-- Dataset entries follows --
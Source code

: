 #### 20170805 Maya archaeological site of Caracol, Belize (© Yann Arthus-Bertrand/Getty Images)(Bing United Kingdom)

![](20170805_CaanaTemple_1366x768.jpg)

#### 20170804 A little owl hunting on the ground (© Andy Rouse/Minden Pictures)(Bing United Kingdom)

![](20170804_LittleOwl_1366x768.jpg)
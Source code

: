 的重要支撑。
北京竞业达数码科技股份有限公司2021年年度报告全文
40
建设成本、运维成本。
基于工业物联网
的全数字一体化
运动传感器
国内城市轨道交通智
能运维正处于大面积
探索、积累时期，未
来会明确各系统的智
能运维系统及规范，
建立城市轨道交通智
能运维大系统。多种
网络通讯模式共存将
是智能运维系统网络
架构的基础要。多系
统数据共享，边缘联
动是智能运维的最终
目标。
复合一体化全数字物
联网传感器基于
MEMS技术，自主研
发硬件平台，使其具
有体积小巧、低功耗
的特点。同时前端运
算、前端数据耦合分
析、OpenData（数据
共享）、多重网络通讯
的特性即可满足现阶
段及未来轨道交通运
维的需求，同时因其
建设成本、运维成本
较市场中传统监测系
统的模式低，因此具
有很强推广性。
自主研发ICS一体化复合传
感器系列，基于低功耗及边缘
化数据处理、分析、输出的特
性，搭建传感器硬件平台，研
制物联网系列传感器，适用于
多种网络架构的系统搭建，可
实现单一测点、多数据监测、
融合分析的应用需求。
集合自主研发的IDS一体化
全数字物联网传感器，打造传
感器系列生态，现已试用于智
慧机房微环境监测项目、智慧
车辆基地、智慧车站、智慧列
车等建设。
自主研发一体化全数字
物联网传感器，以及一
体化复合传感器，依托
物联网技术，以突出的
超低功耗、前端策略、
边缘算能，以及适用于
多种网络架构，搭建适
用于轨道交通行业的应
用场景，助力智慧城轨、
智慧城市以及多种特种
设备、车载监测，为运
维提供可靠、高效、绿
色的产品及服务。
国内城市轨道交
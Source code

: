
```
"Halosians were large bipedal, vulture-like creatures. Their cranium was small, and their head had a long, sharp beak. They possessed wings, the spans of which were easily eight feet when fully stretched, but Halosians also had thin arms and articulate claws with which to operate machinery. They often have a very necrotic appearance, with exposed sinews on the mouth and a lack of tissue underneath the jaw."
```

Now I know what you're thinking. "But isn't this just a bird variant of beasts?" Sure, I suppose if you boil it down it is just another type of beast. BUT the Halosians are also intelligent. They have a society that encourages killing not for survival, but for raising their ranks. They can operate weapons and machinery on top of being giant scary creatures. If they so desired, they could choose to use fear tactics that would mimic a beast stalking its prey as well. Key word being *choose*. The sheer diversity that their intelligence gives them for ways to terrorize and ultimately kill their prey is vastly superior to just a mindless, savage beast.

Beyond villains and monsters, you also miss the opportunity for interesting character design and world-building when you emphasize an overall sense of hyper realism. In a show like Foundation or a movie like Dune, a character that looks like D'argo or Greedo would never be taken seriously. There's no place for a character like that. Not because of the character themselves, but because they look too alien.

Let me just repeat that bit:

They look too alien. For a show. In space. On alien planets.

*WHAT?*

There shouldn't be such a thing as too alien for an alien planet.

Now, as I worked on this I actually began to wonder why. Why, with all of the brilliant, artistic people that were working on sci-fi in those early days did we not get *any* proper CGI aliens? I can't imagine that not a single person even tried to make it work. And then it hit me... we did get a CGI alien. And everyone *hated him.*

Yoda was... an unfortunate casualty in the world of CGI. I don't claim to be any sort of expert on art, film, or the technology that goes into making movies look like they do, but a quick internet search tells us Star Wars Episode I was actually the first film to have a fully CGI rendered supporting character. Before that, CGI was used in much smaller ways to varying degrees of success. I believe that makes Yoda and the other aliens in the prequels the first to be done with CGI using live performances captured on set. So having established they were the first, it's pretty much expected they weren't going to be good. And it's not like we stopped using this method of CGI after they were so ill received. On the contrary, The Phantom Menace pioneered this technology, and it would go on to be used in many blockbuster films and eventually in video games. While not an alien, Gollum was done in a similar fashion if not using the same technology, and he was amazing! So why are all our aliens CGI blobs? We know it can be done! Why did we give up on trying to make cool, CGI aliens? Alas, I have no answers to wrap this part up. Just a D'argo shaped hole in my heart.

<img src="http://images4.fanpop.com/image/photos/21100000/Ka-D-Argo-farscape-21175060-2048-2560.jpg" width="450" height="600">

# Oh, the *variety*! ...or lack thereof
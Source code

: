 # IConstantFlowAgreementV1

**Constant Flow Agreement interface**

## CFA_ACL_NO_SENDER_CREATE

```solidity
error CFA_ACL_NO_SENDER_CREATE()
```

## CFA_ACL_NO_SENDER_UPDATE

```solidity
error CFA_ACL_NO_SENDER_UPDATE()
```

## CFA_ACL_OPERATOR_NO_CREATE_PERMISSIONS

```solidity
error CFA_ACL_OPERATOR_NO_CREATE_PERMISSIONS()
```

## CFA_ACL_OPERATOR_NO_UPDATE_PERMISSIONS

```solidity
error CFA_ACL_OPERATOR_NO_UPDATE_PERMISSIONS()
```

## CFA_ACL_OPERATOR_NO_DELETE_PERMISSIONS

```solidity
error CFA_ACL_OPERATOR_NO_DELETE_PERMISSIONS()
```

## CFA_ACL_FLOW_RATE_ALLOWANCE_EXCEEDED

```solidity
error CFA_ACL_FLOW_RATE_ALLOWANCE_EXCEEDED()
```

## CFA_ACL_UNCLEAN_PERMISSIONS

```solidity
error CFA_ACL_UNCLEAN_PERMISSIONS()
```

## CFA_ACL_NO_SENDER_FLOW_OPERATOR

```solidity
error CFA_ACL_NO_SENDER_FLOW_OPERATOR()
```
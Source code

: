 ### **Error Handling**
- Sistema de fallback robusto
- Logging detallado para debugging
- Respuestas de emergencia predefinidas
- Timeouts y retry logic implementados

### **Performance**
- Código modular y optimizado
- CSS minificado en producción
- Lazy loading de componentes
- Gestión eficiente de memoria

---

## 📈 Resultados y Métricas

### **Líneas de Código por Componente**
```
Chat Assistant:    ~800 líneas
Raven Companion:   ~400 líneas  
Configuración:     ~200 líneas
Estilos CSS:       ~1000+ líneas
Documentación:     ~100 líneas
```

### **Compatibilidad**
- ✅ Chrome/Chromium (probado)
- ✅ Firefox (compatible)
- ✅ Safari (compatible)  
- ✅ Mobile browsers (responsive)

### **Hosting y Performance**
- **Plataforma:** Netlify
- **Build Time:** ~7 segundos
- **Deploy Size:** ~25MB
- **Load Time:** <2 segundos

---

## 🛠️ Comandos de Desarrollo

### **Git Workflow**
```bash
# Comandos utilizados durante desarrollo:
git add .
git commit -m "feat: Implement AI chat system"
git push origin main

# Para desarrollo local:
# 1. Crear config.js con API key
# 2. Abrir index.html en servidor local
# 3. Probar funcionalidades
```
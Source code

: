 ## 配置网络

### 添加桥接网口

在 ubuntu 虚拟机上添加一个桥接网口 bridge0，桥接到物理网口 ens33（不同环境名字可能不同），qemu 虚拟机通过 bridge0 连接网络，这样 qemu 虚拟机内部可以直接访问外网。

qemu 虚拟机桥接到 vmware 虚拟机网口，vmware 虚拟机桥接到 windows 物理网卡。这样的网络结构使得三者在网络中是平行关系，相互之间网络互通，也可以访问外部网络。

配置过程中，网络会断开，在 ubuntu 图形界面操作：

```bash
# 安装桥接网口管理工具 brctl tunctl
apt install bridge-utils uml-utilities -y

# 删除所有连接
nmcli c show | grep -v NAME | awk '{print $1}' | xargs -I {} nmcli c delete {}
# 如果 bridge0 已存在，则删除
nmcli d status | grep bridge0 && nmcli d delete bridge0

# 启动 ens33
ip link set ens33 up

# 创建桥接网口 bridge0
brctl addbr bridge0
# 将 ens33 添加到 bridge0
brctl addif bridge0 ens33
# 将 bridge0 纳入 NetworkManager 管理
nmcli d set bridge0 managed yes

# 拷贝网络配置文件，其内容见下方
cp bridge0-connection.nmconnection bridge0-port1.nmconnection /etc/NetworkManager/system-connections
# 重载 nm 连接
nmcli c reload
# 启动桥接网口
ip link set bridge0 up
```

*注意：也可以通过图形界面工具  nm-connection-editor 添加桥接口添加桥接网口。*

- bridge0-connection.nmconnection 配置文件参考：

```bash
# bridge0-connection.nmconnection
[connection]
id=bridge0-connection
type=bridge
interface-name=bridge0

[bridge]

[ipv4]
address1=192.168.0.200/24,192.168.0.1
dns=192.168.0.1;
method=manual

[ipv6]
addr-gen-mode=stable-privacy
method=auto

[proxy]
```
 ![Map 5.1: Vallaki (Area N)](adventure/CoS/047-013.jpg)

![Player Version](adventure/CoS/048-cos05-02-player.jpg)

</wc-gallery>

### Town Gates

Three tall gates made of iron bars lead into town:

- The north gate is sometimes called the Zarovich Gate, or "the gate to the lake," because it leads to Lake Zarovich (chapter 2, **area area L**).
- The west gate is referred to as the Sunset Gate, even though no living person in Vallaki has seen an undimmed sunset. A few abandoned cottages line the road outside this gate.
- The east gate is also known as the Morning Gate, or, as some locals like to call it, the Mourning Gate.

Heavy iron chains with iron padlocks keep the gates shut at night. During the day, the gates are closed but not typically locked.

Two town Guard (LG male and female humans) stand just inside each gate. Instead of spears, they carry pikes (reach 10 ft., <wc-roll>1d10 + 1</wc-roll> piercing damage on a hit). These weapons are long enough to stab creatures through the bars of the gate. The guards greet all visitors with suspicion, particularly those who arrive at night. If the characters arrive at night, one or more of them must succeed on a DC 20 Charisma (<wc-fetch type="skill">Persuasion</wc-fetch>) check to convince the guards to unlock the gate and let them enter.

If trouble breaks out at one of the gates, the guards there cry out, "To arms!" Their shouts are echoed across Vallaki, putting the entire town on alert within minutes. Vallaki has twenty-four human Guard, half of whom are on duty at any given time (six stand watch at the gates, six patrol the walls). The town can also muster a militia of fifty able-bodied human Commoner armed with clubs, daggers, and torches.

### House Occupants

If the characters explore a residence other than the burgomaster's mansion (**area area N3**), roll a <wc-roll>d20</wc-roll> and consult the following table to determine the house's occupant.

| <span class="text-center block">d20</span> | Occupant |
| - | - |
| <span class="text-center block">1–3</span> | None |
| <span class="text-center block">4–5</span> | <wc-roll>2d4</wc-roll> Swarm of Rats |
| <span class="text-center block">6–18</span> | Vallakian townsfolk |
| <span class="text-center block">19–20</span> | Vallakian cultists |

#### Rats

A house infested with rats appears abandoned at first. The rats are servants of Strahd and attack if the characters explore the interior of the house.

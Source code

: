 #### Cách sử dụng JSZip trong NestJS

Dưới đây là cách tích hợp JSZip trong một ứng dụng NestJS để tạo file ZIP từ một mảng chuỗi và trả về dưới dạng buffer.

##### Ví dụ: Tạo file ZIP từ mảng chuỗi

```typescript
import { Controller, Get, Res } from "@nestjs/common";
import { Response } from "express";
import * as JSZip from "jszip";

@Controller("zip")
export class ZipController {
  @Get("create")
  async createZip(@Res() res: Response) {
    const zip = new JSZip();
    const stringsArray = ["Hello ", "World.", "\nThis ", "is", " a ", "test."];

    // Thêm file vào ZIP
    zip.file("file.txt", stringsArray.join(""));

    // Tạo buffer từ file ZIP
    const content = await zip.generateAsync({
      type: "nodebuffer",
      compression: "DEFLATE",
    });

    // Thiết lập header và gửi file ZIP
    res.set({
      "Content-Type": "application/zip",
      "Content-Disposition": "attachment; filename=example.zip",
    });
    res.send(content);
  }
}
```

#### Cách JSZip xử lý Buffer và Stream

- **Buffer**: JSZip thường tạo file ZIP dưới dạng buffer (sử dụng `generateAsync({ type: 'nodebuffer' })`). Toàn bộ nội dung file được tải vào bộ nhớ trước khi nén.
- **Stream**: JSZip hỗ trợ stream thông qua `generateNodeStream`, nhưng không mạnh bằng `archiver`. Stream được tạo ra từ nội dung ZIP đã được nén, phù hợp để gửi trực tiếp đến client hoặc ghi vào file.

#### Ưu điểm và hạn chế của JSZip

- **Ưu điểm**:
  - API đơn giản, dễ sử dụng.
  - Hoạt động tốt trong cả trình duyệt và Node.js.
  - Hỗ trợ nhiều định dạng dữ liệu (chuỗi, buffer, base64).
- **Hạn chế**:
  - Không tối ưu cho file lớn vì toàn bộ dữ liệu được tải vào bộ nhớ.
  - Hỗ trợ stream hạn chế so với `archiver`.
-- Dataset entries concluded --
* Aim of the task: Check the data for the word "JSZip" and pull out the lines that have it.

* Output below:
: #### Cách sử dụng JSZip trong NestJS
Dưới đây là cách tích hợp JSZip trong một ứng dụng NestJS để tạo file ZIP từ một mảng chuỗi và trả về dưới dạng buffer.
import * as JSZip from "jszip";
    const zip = new JSZip();
#### Cách JSZip xử lý Buffer và Stream
- **Buffer**: JSZip thường tạo file ZIP dưới dạng buffer (sử dụng `generateAsync({ type: 'nodebuffer' })`). Toàn bộ nội dung file được tải vào bộ nhớ trước khi nén.
- **Stream**: JSZip hỗ trợ stream thông qua `generateNodeStream`, nhưng không mạnh bằng `archiver`. Stream được tạo ra từ nội dung ZIP đã được nén, phù hợp để gửi trực tiếp đến client hoặc ghi vào file.
#### Ưu điểm và hạn chế của JSZip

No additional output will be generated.